Photo/Illutration Tomoshi Okuda, president of Hoboku, explains about the “Kibo no Machi” project planned on the former site of the Kudo-kai headquarters at a news conference in Kita-Kyushu on April 28. Adviser Atsuko Muraki participates through a videoconference. (Ryo Sasaki)

KITA-KYUSHU--A nonprofit group here plans to help poor individuals, troubled children and elderly people at a site that used to house the headquarters of one of the most violent yakuza organizations.

The Hoboku group announced in April that it had obtained ownership of the land once occupied by the Kudo-kai crime syndicate.

Under the “Kibo no Machi” (Town of hope) project, two buildings will be erected for workers of a new social welfare corporation that will start offering services for all generations in April 2023.

Local resident representatives will be allowed to join to refine the project and promote the planned facility as a model of a community-wide campaign to reinforce well-being.

“Social vulnerabilities surfaced (during the new coronavirus pandemic),” Tomoshi Okuda, president of Hoboku, said at a news conference. “It is time for us to think of ideal society and communities in this challenging age. We will create a town where one can ask for help and live easily.
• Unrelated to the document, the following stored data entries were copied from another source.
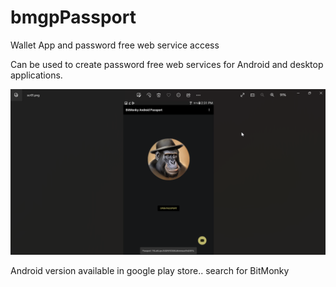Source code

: # bmgpPassport
Wallet App and password free web service access

Can be used to create password free web services for Android and desktop applications.

![main](images/twitPass.png)

Android version available in google play store..  search for BitMonky


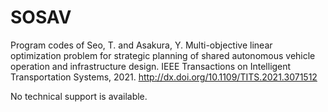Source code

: # SOSAV

Program codes of Seo, T. and Asakura, Y. Multi-objective linear optimization problem for strategic planning of shared autonomous vehicle operation and infrastructure design. IEEE Transactions on Intelligent Transportation Systems, 2021. http://dx.doi.org/10.1109/TITS.2021.3071512

No technical support is available.

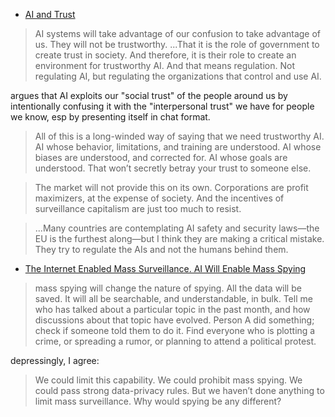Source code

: - [AI and Trust](https://www.schneier.com/blog/archives/2023/12/ai-and-trust.html)

> AI systems will take advantage of our confusion to take advantage of us. They will not be trustworthy. ...That it is the role of government to create trust in society. And therefore, it is their role to create an environment for trustworthy AI. And that means regulation. Not regulating AI, but regulating the organizations that control and use AI.

argues that AI exploits our "social trust" of the people around us by intentionally confusing it with the "interpersonal trust" we have for people we know, esp by presenting itself in chat format.

> All of this is a long-winded way of saying that we need trustworthy AI. AI whose behavior, limitations, and training are understood. AI whose biases are understood, and corrected for. AI whose goals are understood. That won’t secretly betray your trust to someone else.

> The market will not provide this on its own. Corporations are profit maximizers, at the expense of society. And the incentives of surveillance capitalism are just too much to resist.

> ...Many countries are contemplating AI safety and security laws—the EU is the furthest along—but I think they are making a critical mistake. They try to regulate the AIs and not the humans behind them.

- [The Internet Enabled Mass Surveillance. AI Will Enable Mass Spying](https://www.schneier.com/blog/archives/2023/12/the-internet-enabled-mass-surveillance-ai-will-enable-mass-spying.html)

> mass spying will change the nature of spying. All the data will be saved. It will all be searchable, and understandable, in bulk. Tell me who has talked about a particular topic in the past month, and how discussions about that topic have evolved. Person A did something; check if someone told them to do it. Find everyone who is plotting a crime, or spreading a rumor, or planning to attend a political protest.

depressingly, I agree:

> We could limit this capability. We could prohibit mass spying. We could pass strong data-privacy rules. But we haven’t done anything to limit mass surveillance. Why would spying be any different?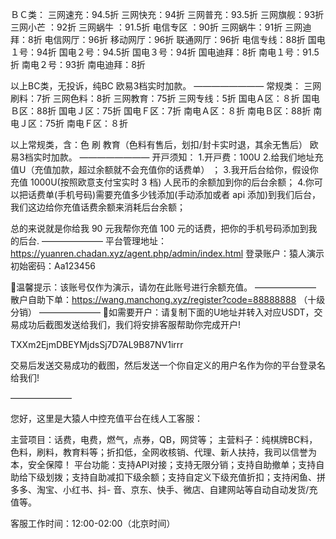 ＢＣ类：
三网速充：94.5折
三网快充：94折
三网普充：93.5折
三网旗舰：93折
三网小芒 ：92折
三网蜗牛 ：91.5折
电信专区 ：90折
三网蜗牛：91折
三网迪拜：8折
电信网厅：96折
移动网厅：96折
联通网厅：96折
电信专线：88折
国电１号：94折
国电２号：94.5折
国电３号：94折
国电迪拜：8折
南电１号：91.5折
南电２号：93折
南电迪拜：8折

以上BC类，无投诉，纯BC
欧易3档实时加款。
————————
常规类：
三网刷料：7折
三网色料：8折
三网教育：75折
三网专线：5折
国电Ａ区：８折
国电Ｂ区：88折
国电Ｊ区：75折
国电Ｆ区：7折
南电Ａ区：８折
南电Ｂ区：88折
南电Ｊ区：75折
南电Ｆ区：８折

以上常规类，含：色 刷 教育（色料有售后，划扣/封卡实时退，其余无售后）
欧易3档实时加款。
————————
开戸须知：
1.开戸费：100U
2.给我们地址充值U（充值加款，超过余额就不会充值你的话费单） ；
3.我开后台给你，假设你充值 1000U(按照欧意支付宝实时 3 档) 人民币的余额加到你的后台余额；
4.你可以把话费单(手机号码)需要充值多少钱添加(手动添加或者 api 添加)到我们后台，我们这边给你充值话费余额来消耗后台余额；

总的来说就是你给我 90 元我帮你充值 100 元的话费，把你的手机号码添加到我的后台.
———————
平台管理地址：https://yuanren.chadan.xyz/agent.php/admin/index.html
登录账户：猿人演示
初始密码：Aa123456

🔎温馨提示：该账号仅作为演示，请勿在此账号进行余额充值。
———————
散户自助下单：https://wang.manchong.xyz/register?code=88888888
（十级分销）
———————
🔔如需要开户：请复制下面的U地址并转入对应USDT，交易成功后截图发送给我们，我们将安排客服帮助你完成开户!

TXXm2EjmDBEYMjdsSj7D7AL9B87NV1irrr

交易后发送交易成功的截图，然后发送一个你自定义的用户名作为你的平台登录名给我们!

———————

您好，这里是大猿人中控充值平台在线人工客服：

主营项目：话费，电费，燃气，点券，QB，网贷等；
主营料子：纯棋牌BC料，色料，刷料，教育料等；折扣低，全网收核销、代理、新人扶持，我司以信誉为本，安全保障！
平台功能：支持API对接；支持无限分销；支持自助撤单；支持自助给下级划拨；支持自助减扣下级余额；支持自定义下级充值折扣；支持闲鱼、拼多多、淘宝、小红书、抖- 音、京东、快手、微店、自建网站等自动自动发货/充值等。

客服工作时间：12:00-02:00（北京时间）
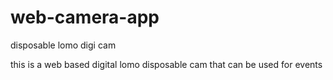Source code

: # web-camera-app
disposable lomo digi cam

this is a web based digital lomo disposable cam that can be used for events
I want you all to join us to develop such a place.”

Atsuko Muraki, a former administrative vice labor minister who serves as an adviser for the project, described the plan as “drawing attention from across Japan.”

“I will call on more people to provide their support for the project,” Muraki said in a videoconference.

According to Hoboku and other sources, the 1,750-square-meter site is in a residential area 1.7 kilometers from JR Kokura Station. The yakuza main office building has been demolished.

The land was sold to Fukuoka Prefecture’s violence eradication campaign promotion center for 100 million yen ($940,000) in November, and then resold to a company in the prefecture. Hoboku purchased it from the business.

Hoboku received 130 million yen in loans from financial institutions to obtain the land and is now soliciting donations to pay off the debt and construct new buildings.

Hoboku, designated as a nonprofit organization in 2000, is the successor to a group established in 1988 in Kita-Kyushu to help homeless individuals.

The NPO provides comprehensive well-being programs: distributing food; finding homes and jobs; offering welfare services for children, elderly people and those with disabilities; and helping former inmates readjust to society.